Calculating Work on a Spring for Stretching from 4 to 7 Feet

[blessedcurse]

Homework Statement

The amount of WORK to stretch a spring 4 feet beyond its natural length of 2 feet is 10 ft-lbs. Find the work required to stretch the spring from 4 feet to 7 feet.

Homework Equations

W=\int^{b}_{a}Fdx=\int^{b}_{a}kxdx=[kx^{2}/2]^{b}_{a}

The Attempt at a Solution

10=[kx^{2}/2]^{4}_{0}
10=k(16)/2-k(0)/2
10=8k
k=4/5

W=[kx^{2}/2]^{b}_{a}
W=4/5[x^{2}/2]^{5}_{2}
W=4(25)/10-4(4)/10
W=42/5

W=8.4 ft*lb

 

[lanedance]

hi blessedcurse

this would probably go better in the physics forum...

But what is the force and energy stored in the spring at its natural length of 2ft?
F = kx applies when x is defined as the distance form equilibrium position...

 

[blessedcurse]

When the spring is at it's natural position of 2 feet, x=0, so F is 0 and W is 0...

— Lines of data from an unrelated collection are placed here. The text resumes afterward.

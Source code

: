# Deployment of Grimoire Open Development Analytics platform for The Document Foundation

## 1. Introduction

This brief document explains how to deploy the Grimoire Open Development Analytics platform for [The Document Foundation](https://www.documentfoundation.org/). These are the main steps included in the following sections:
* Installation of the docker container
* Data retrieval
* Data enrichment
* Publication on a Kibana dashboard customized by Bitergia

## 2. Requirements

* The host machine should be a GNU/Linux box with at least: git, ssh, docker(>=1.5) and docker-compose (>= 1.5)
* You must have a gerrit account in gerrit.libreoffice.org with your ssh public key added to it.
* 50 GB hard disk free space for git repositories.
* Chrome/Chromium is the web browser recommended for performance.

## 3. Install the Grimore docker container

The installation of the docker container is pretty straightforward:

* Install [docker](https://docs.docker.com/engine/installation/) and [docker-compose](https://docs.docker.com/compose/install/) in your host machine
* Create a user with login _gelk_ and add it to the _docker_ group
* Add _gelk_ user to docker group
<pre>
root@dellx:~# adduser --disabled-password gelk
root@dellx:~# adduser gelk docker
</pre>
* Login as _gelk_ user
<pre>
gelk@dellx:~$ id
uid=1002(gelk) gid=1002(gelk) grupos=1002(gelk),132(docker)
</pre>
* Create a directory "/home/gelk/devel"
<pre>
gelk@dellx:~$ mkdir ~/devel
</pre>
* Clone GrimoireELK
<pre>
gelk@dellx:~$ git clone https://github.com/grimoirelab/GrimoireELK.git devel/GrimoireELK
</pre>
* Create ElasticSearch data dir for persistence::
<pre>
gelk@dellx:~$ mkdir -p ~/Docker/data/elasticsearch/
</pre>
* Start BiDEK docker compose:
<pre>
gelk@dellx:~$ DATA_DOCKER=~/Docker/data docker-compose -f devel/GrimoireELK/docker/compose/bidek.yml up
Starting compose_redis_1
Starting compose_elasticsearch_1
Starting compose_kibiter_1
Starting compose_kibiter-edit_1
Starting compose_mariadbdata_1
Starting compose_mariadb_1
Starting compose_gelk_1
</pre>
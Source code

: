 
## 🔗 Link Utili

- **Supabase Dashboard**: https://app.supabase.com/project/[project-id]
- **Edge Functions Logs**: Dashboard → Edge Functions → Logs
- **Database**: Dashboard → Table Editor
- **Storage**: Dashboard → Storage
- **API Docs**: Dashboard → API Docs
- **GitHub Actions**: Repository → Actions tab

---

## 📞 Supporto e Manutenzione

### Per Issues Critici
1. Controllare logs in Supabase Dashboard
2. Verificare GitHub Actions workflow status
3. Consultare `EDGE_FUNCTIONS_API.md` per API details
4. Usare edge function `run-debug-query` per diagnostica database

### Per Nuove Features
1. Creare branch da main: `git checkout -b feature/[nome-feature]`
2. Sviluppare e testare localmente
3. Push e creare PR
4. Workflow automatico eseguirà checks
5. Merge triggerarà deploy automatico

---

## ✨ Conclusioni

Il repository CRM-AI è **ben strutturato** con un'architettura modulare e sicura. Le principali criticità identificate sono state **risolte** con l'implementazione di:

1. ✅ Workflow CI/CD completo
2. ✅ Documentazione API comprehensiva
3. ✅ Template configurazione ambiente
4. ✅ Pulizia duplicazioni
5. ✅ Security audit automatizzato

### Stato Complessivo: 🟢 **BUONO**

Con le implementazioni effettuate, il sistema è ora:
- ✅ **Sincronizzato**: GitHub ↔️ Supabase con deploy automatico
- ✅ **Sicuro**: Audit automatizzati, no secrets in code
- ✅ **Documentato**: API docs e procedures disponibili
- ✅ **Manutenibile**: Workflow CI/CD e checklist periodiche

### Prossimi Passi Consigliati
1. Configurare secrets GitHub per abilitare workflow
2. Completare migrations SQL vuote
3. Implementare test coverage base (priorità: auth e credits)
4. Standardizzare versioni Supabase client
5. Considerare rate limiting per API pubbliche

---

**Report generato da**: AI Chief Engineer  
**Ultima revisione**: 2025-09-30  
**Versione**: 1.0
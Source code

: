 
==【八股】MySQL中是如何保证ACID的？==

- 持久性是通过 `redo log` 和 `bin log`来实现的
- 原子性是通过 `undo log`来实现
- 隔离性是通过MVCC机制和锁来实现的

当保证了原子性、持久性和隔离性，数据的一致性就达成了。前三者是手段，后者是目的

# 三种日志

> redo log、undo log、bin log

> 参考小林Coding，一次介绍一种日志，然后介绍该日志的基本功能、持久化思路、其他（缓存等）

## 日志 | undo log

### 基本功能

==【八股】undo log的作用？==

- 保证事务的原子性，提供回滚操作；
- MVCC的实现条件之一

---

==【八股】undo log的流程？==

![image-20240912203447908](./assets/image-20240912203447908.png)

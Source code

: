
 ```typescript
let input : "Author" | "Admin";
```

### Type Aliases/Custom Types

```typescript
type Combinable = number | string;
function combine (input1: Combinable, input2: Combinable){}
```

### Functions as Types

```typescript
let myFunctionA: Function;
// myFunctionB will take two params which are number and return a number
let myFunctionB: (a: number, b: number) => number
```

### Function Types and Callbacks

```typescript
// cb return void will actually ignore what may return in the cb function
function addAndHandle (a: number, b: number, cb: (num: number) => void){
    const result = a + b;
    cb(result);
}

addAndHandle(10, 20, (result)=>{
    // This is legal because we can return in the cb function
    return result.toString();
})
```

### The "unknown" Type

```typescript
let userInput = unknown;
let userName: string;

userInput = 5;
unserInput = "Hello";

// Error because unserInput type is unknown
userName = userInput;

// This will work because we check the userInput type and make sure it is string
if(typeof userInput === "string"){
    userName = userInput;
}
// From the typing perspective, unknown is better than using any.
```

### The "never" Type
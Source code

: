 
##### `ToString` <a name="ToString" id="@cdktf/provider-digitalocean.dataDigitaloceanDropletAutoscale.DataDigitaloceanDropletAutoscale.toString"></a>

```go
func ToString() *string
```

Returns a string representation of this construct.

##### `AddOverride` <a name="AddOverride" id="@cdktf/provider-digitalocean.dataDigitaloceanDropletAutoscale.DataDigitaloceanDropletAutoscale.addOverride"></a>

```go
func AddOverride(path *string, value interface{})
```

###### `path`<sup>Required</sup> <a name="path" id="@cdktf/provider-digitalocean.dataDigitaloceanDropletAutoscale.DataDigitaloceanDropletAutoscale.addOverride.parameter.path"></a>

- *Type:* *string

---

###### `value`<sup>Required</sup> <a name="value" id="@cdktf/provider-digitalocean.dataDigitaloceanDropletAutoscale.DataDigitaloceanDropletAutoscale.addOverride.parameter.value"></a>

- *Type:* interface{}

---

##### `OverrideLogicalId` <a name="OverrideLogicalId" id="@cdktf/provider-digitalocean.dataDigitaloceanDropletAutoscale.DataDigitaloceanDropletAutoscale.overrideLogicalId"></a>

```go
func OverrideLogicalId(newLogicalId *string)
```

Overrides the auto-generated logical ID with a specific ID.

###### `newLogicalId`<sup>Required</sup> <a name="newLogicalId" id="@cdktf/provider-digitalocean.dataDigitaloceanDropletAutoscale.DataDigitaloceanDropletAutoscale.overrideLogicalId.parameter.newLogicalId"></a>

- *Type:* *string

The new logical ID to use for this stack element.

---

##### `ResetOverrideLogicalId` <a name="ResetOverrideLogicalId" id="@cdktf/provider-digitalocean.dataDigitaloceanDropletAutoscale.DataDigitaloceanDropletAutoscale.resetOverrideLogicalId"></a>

Is that what you're asking?

 

[lanedance]

easier to update in new posts so i can keep track of what happens...

but yep - that looks better, first part is correct

there is some ambiguity in the 2nd part of the question whether it means:
~4ft-7ft total length (2 to 5 as you have done)
~4ft extension from natural poistion to 7ft (would give 4 to 7)

 

[blessedcurse]

I fixed my previous post before you had posted, I thought... sorry!

I don't know... I read it as stretching it from 2 to 5 feet beyond its natural length...